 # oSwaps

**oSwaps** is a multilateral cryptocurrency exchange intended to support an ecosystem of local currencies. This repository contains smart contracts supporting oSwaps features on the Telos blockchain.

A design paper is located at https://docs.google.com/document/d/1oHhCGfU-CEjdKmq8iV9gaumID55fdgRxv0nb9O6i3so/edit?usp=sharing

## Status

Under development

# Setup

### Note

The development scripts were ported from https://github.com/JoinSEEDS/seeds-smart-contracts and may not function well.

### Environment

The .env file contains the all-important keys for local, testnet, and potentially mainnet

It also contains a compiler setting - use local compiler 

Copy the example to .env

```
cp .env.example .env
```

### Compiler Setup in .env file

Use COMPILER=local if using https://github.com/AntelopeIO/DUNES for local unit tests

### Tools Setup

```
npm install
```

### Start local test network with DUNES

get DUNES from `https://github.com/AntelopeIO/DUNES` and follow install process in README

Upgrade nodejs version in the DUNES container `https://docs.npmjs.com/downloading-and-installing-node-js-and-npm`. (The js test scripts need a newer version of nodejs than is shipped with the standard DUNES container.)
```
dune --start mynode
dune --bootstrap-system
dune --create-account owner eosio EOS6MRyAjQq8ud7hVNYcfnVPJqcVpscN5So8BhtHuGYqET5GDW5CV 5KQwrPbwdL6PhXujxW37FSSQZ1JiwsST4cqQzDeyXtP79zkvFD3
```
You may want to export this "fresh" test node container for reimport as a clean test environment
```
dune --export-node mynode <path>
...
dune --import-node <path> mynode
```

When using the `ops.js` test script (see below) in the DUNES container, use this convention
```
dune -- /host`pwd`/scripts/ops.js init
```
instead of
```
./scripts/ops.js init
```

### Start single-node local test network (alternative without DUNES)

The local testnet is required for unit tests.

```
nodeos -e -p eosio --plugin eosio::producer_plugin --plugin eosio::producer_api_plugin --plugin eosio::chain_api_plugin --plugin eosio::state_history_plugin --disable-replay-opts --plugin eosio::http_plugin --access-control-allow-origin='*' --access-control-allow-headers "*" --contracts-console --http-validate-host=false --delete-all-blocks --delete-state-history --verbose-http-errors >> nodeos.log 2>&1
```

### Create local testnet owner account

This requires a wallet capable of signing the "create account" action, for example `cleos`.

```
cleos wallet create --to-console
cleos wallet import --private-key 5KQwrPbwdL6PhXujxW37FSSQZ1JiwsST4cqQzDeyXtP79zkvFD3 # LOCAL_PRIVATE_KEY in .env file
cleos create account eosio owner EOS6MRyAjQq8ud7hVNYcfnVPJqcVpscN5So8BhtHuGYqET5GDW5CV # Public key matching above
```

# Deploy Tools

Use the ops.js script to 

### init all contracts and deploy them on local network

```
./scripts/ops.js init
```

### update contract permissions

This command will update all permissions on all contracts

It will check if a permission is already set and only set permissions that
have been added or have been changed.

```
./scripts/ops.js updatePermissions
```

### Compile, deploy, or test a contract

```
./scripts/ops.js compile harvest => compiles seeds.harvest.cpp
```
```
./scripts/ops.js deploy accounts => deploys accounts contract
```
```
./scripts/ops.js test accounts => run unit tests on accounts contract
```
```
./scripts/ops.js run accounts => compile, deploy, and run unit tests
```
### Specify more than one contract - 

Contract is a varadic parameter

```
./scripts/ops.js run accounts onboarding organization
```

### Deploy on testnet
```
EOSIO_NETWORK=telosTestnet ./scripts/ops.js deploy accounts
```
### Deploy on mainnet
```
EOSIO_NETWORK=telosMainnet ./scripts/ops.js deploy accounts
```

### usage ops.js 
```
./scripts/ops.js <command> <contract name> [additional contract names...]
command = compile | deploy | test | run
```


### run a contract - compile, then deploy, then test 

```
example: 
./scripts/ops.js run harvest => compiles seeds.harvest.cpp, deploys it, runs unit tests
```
-- -- --
If a line in the entries above contains the word "contracts", copy it.

**oSwaps** is a multilateral cryptocurrency exchange intended to support an ecosystem of local currencies. This repository contains smart contracts supporting oSwaps features on the Telos blockchain.
The development scripts were ported from https://github.com/JoinSEEDS/seeds-smart-contracts and may not function well.
nodeos -e -p eosio --plugin eosio::producer_plugin --plugin eosio::producer_api_plugin --plugin eosio::chain_api_plugin --plugin eosio::state_history_plugin --disable-replay-opts --plugin eosio::http_plugin --access-control-allow-origin='*' --access-control-allow-headers "*" --contracts-console --http-validate-host=false --delete-all-blocks --delete-state-history --verbose-http-errors >> nodeos.log 2>&1
### init all contracts and deploy them on local network
This command will update all permissions on all contracts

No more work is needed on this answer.